From the Sebewa Recollector - printed with permission by Graydon Slowins, Editor. Transcribed by Theresa Sweet
CEMETERY, CEMETERY, WHO HAS YOU NOW?
As long ago as June, 1970 I included a paragraph in THE RECOLLECTOR about Ionia County's Potters Field, or a cemetery for indigents, particularly those who had died in the Poor House and had no relative or friend to claim them. Burials were made simply with a wooden cross for a marker. Time has eliminated all such markers.
Two years ago, while picnicking at the roadside park at the site of the old County Poor Farm that is now part of the State park system, some of us deplored the neglect of the little cemetery plot there. Harold Lillie, who lives on Riverside Drive a mile or so west, approached the caretaker the following spring and asked that the cemetery be kept mowed. As a result, the cemetery has had a neat appearance the past year.
Knowing that without any permanent marker, this cemetery might well become lost and forgotten as has happened with most of the Indian Mounds in the Lyons area, the situation has bothered me. Then I realized there had been a previous County Farm in Ronald Township and if there had been one, there must also have been another Potters Field. A call to Stanley Powell confirmed my guess--a quarter acre in the southeast corner of what had been the County Farm, a quarter mile from any road was the almost forgotten cemetery.
With Marge Smith's help we found that the title to that quarter acre was not clear. It had not been on the assessment roll for well over a century. Again, with help from Wm. B. Davis, we got the title cleared by securing quitclaim deeds in favor of lonia County from the adjoining property owners. The lonia County Board of Commissioners reaffirmed ownership and the deeds were recorded. Again there was no marker in the cemetery. Plans are being worked on to get a permanent stone marker for each cemetery in 1983.
On a visit to the Parks Department of the Department of Natural Resources in Lansing in a conversation with Mr. Butterfield about the old County Farm, he brought out a large-brick sized copper box that had been taken from the corner stone of the poor House when the building was razed in converting the area to a park. He gave me the box and contents to return to the area from which it had come. Besides three hazel nuts and two faded photographs, the box contained two newspapers with accounts of the building of the 1907 Poor House. One of the articles is reproduced on the following page. There is also a list of signatures of the 24 construction workers who had worked on the building. Mr. Butterfield has agreed that a stone marker at the cemetery will be appropriate and the D.N.R. will maintain post markers at the boundaries of the cemetery. We plan to add some more information to the copper box and plant it again inside the marker to be placed at that cemetery.

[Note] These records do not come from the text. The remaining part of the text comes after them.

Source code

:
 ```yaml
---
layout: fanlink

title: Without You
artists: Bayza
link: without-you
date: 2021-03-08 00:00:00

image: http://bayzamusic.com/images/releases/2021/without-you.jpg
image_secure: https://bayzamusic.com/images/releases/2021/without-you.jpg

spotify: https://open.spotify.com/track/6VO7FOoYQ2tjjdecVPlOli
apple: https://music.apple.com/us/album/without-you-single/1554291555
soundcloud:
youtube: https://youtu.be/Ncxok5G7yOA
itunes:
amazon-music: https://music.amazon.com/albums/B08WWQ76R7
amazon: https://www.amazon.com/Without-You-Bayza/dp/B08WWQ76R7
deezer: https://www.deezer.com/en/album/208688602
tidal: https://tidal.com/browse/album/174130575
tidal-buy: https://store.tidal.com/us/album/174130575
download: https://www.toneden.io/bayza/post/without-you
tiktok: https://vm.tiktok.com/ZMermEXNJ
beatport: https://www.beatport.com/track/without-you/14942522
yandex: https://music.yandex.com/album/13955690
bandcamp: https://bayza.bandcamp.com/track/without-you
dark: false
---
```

It was l855 when the Ionia Couty Board of Supervisors decided to establish a poor Farm as other counties were doing then. In 1871 the Board of Supervisors replaced the original farm buildings in Ronald Township with a $7,OOO brick building. Its foundation can still be seen on the farm of George Wittenbach on Cooper Road. From 30 to 5O people at a time were cared for at the Poor House. You can look back to the December 1977 RECOLLECTOR to find the reasons for admittance to the Eaton County Poor House. Ionia's records seem to be missing. Residents were referred to as inmates. There were some residents able to work and work they did on the County Farm to produce farm products to make the place partly self sustaining.
In 1907 fire destroyed the Poor House. The residents were farmed out to available housing while the new $37,OOO Poor House was being constructed at the new site closer to Ionia on West Riverside Drive. The new poor House went from "magnificent" to a state of neglect over the next 5O years. Changed attitudes in caring for the indigent saw the closing of Poor Houses in county after county and Ionia was no exception. The remaining residents were moved to other forms of care and the farm was sold to the D.N.R. to become part of the Ionia State park.
Robert W. Gierman
POOR HOUSE CEMETERY UPDATE
Learning about the County Poor house system from what have been obscure records has been an interesting experience. You might think that to find out about the County Poor House, inquiry at the Court House from county officials would open the records. But what records? Nobody had ever heard of any!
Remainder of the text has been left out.